Re: F'ing Microsoft Posted: May 23, 2008 7:26 AM
Reply to this message Reply
> "Entities encoded in UTF-16 MUST and entities encoded in
> UTF-8 MAY begin with the Byte Order Mark described in
> ISO/IEC 10646 [ISO/IEC 10646] or Unicode [Unicode] (the
> ZERO WIDTH NO-BREAK SPACE character, #xFEFF). This is an
> encoding signature, not part of either the markup or the
> character data of the XML document. XML processors MUST be
> able to use this character to differentiate between UTF-8
> and UTF-16 encoded documents."

That would mean the .NET parsing API being used has a bug, right?

Gregor Zeitlinger

Posts: 108
Nickname: gregor
Registered: Aug, 2005

Re: F'ing Microsoft Posted: May 25, 2008 1:36 AM
Reply to this message Reply
> That would mean the .NET parsing API being used has a bug,
> right?
correct. The crimson parser (in Java) behaves the same way, though.

Besides, there are good reasons to use the BOM - even if you're using UTF8 only: Some editors (Intellij IDEA for example) won't understand the <?xml .. UTF8> and screw your file - unless the BOM is present.

Then again, some CVS interfaces will ignore the BOM and not show it in the history. (maybe it's in the CVS server, too...)

Jeff Ratcliff

Posts: 10
Nickname: inhgtpoly1
Registered: Feb, 2006

Re: F'ing Microsoft Posted: Jun 8, 2008 2:23 PM
Reply to this message Reply
> That would mean the .NET parsing API being used has a bug,
> right?

No. It means the programmer didn't read the documentation and just assumed he knew what the method was designed to do. The ReadXML function reads from a string and converts it to XML:

public virtual void LoadXml(
string xml
)


Since the first "character" in the file isn't a valid string character, an exception is thrown (as it should be).

(This part isn't addressed to James specifically)
I think a general principle that all of us as developers should keep in mind is that there is a danger in using tools or languages that we are prejudiced against. We can waste a lot of time blaming our own bugs on others.

Jeff Ratcliff

Posts: 10
Nickname: inhgtpoly1
Registered: Feb, 2006

Re: F'ing Microsoft Posted: Jun 8, 2008 2:44 PM
Reply to this message Reply
> > That would mean the .NET parsing API being used has a
> bug,
> > right?
>
> No. It means the programmer didn't read the documentation
> and just assumed he knew what the method was designed to
> do.

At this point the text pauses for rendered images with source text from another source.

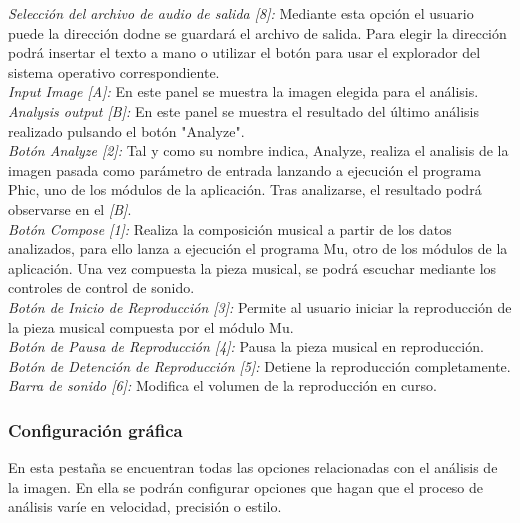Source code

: 		\noindent\textit{Selección del archivo de audio de salida [8]:}  Mediante esta opción el usuario puede la dirección dodne se guardará el archivo de salida. Para elegir la dirección podrá insertar el texto a mano o utilizar el botón para usar el explorador del sistema operativo correspondiente.\\
		
		\noindent\textit{Input Image [A]:} En este panel se muestra la imagen elegida para el análisis.\\
		
		\noindent\textit{Analysis output [B]:} En este panel se muestra el resultado del último análisis realizado pulsando el botón "Analyze".\\
		
		\noindent\textit{Botón Analyze [2]:} Tal y como su nombre indica, Analyze, realiza el analisis de la imagen pasada como parámetro de entrada lanzando a ejecución el programa Phic, uno de los módulos de la aplicación. Tras analizarse, el resultado podrá observarse en el \textit{[B]}.\\
		
		\noindent\textit{Botón Compose [1]:} Realiza la composición musical a partir de los datos analizados, para ello lanza a ejecución el programa Mu, otro de los módulos de la aplicación. Una vez compuesta la pieza musical, se podrá escuchar mediante los controles de control de sonido.\\
		
		\noindent\textit{Botón de Inicio de Reproducción [3]:} Permite al usuario iniciar la reproducción de la pieza musical compuesta por el módulo Mu.\\
		
		\noindent\textit{Botón de Pausa de Reproducción [4]:} Pausa la pieza musical en reproducción.\\
		
		\noindent\textit{Botón de Detención de Reproducción [5]:} Detiene la reproducción completamente.\\
		
		\noindent\textit{Barra de sonido [6]:} Modifica el volumen de la reproducción en curso.

		
		\subsubsection{Configuración gráfica}
		
		En esta pestaña se encuentran todas las opciones relacionadas con el análisis de la imagen. En ella se podrán configurar opciones que hagan que el proceso de análisis varíe en velocidad, precisión o estilo.\\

The ReadXML function reads from a string and converts
> it to XML:
>
> public virtual void LoadXml(
> string xml
> )
>
>
> Since the first "character" in the file isn't a valid
> string character, an exception is thrown (as it should
> be).
>
> (This part isn't addressed to James specifically)
> I think a general principle that all of us as developers
> should keep in mind is that there is a danger in using
> tools or languages that we are prejudiced against. We can
> waste a lot of time blaming our own bugs on others.

OOPS, I wrote "ReadXML" instead of "LoadXML". That damned Microsoft!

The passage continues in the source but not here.